#### The problem
Once the line containing "3. 加载器有了名称，可以通过getName()方法获取。" is located, give it again exactly, together with each line that follows it to the end of the entries, and add nothing else.
(Excerpted records begins)
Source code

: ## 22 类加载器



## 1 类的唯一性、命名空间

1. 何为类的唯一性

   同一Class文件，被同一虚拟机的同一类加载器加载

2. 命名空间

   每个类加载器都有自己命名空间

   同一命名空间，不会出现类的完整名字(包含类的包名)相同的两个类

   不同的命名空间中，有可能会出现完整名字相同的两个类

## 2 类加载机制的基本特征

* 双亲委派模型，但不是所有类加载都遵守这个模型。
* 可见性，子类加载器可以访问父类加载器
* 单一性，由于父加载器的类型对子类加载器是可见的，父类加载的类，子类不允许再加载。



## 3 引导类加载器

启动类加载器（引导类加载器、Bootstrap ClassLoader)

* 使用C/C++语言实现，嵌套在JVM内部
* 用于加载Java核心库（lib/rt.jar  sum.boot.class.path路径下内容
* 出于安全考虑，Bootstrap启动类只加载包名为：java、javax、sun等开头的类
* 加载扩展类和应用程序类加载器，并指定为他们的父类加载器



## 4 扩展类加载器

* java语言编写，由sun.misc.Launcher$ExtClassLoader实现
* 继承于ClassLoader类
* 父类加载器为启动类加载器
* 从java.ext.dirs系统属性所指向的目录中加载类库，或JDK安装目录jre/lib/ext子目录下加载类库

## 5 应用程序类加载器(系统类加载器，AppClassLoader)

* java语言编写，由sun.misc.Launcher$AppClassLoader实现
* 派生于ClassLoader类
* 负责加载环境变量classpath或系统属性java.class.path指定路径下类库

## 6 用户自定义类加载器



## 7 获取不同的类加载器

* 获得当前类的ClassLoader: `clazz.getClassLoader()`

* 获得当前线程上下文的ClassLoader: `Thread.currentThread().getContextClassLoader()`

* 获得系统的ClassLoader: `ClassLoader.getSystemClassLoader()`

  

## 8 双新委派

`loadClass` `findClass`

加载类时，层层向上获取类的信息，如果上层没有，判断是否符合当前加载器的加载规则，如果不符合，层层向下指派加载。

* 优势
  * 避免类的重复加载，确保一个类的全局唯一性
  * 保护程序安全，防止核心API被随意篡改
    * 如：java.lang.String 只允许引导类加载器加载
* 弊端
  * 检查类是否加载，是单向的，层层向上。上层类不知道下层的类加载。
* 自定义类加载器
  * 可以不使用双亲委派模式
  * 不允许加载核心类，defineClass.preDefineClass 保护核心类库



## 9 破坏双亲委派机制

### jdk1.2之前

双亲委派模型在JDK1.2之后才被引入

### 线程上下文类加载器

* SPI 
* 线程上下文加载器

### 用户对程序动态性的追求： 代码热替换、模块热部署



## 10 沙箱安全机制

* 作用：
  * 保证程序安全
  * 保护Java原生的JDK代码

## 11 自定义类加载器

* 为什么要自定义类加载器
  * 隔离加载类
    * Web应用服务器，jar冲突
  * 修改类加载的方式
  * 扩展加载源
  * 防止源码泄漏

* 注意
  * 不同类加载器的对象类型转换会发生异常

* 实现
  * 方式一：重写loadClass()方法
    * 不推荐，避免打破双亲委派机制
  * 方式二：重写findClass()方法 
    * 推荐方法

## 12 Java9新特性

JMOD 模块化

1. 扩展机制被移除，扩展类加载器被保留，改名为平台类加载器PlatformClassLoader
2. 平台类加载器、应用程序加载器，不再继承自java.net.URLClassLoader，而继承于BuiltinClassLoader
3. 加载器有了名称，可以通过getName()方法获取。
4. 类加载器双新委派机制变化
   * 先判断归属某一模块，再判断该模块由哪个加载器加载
(Excerpted records ends)
#### Reply to the exercise
3. 加载器有了名称，可以通过getName()方法获取。
4. 类加载器双新委派机制变化
   * 先判断归属某一模块，再判断该模块由哪个加载器加载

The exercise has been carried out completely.